▶ [PROBLEM]: Search the data below, and report every line in which "Intel" occurs.

Entries taken from a collection
━━━━━━━━━━━━━━━━━━━━
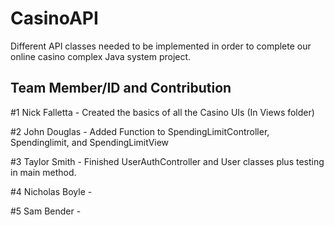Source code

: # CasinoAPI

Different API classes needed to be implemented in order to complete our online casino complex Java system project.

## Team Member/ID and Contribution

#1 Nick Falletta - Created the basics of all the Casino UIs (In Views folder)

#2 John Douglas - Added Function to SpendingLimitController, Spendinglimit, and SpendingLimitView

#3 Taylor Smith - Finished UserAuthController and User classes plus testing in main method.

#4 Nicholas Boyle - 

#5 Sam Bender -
━━━━━━━━━━━━━━━━━━━━
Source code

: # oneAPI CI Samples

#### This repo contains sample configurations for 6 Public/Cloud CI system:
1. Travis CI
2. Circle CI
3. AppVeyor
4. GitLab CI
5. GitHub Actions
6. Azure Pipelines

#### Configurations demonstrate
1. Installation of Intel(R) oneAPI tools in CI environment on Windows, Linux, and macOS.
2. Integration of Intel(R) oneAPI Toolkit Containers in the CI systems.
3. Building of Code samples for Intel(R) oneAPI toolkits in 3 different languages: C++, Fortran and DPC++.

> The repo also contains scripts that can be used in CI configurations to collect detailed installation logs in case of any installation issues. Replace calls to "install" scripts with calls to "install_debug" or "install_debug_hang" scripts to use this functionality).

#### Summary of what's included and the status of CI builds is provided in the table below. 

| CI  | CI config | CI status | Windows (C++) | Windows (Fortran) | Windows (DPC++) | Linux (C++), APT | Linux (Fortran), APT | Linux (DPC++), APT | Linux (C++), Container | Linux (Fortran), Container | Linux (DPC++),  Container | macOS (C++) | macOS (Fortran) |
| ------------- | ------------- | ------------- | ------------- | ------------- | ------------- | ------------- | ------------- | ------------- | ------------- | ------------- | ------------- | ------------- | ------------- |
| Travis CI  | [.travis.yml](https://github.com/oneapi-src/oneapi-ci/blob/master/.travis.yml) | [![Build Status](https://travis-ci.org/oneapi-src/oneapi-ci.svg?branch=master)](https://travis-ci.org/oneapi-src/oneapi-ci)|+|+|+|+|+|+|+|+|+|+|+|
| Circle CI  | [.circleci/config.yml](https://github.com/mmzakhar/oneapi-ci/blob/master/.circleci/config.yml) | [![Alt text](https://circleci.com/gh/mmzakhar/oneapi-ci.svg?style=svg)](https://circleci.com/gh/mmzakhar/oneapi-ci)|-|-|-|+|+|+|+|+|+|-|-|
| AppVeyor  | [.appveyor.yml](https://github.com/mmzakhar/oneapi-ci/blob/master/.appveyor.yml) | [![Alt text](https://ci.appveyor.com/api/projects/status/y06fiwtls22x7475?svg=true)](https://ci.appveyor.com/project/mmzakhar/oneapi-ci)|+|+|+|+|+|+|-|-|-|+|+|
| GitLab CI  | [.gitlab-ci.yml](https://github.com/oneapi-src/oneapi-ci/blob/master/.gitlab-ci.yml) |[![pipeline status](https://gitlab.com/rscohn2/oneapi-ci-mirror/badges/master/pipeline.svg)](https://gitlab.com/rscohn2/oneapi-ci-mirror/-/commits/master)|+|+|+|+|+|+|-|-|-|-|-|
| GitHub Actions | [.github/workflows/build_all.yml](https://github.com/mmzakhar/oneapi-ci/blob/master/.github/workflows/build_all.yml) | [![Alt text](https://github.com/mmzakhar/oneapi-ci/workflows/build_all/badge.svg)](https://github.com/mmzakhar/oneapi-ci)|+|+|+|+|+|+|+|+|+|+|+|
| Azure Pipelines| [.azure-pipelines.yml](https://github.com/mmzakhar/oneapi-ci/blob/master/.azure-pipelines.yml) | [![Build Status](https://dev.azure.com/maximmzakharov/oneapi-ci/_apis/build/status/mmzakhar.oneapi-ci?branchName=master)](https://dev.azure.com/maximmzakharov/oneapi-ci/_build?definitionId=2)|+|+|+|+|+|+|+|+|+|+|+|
━━━━━━━━━━━━━━━━━━━━
▶ [SOLUTION TO THIS TASK]:
1. Installation of Intel(R) oneAPI tools in CI environment on Windows, Linux, and macOS.
2. Integration of Intel(R) oneAPI Toolkit Containers in the CI systems.
3. Building of Code samples for Intel(R) oneAPI toolkits in 3 different languages: C++, Fortran and DPC++.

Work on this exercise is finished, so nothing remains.